I really enjoyed the coverage of the same topic in High Performance Browser Networking[0]. It effectively explains the key performance influencers across various networks without being boring.
[0]: https://hpbn.co/
> In our case at Hunter, users were waiting on average 270ms for the handshake to be finished. Considering requests are handled in about 60ms on average, this was clearly too much.
Why? Did it hurt user engagement? Were people complaining the site was slow?
The question is "is this the best we can do?".
If it’s no, then clearly we should improve.
By spending time and effort on things that may not actually matter?
To their credit this post talks about improving the performance, instead of just using it to complain about they can't use https because of a difference in a metric that may or may not actually cause end users any pain.
You do realize that every latency you see on residential connections is magnified on mobile or even satellite connections?
If you have a RTT of seconds, 10 additional roundtrips can cost an entire minute.
These things become very noticeable very quickly if the system is in non-perfect environments.
Additionally, even with modern browsers it takes far too long to open a website — it should be 100% instant, less than one or two frames (16 or 33ms). That's not possible, as RTT is usually around 18ms between users and CDN edges, but at least it should be below perceivable delays (100ms).
EDIT:
My best websites hover around 281ms to start of transfer, and 400ms to the site being finished.
That's improvable, but most sites out there take literally half a minute to load.
Now go on a 64kbps connection, and try again. Handshake takes seconds, start of transfer is almost after 30sec, and by the time your website arrives your coffee has gone cold (a few minutes for a google search).
Years ago, Google was usable on dial-up. Now even the handshake takes as long as an entire search used to take. Notice anything?
What's wrong with the cloudflare free plan? You can host a static site on github pages with a custom domain and use the free cloudflare SSL cert.

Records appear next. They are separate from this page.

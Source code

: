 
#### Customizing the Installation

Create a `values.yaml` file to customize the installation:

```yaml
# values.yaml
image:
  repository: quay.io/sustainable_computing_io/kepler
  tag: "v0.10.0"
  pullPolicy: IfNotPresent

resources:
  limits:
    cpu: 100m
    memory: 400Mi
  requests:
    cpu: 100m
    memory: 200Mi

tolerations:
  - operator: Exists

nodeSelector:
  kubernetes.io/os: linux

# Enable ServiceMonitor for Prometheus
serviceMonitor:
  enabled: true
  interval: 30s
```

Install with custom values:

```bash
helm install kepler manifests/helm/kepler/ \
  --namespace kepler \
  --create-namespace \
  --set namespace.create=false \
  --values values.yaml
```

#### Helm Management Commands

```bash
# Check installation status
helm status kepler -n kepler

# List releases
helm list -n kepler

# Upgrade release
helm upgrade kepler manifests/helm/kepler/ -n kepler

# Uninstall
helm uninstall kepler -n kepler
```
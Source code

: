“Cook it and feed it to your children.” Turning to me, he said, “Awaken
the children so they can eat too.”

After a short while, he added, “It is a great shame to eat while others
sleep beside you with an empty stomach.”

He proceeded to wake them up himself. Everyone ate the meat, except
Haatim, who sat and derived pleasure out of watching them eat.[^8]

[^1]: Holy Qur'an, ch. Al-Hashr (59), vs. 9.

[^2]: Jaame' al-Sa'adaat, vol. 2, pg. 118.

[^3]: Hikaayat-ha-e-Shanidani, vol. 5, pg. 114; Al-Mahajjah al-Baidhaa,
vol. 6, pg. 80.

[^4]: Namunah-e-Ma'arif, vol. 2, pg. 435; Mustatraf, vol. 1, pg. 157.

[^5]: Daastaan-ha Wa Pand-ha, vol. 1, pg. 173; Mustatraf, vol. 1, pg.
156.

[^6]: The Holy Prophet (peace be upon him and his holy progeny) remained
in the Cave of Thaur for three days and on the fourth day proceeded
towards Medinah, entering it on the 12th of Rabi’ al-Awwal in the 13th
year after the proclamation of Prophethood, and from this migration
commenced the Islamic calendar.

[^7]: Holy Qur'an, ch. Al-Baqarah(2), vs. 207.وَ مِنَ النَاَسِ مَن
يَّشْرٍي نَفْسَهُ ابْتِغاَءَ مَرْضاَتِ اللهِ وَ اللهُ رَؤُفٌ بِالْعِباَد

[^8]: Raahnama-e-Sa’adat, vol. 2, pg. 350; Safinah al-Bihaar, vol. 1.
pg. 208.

The "Railgun" feature mentioned in the article is only available in some paid plans. Using the free plan wouldn't keep an open connection between your servers and Cloudflare's. It does improve the situation by terminating users' handshakes early, using better links, warm DNS cache, etc. among servers. But the latency hard limit is still present between your server and CF. Skipping https between your server and CL is not an option either for any site transferring user data.
Ah, I see. I did not realize that. Accordingly, I edited my comment to be less inflammatory. :)
I understand that by using the generic CF free cert, https terminates at CF and the connection CF->Origin is over unencrypted HTTP. Is this why there is latency overhead? Because CF cannot connect to origin via https so it cannot open a persistent tunnel? Or is it because the overhead of keeping an open https tunnel per origin server is prohibitively expensive to maintain for every free customer?
I assume that even though there is no persistent tunnel, CF still must still use persistent TCP connections?
Maybe the cost is not completely prohibitively expensive but they do consider it a premium feature. Have to earn money :D
Without Railgun, there's no guarantee that the CloudFlare nodes will have an open socket to your origin server, so your visitors may still have to pay the cost of the round-trip.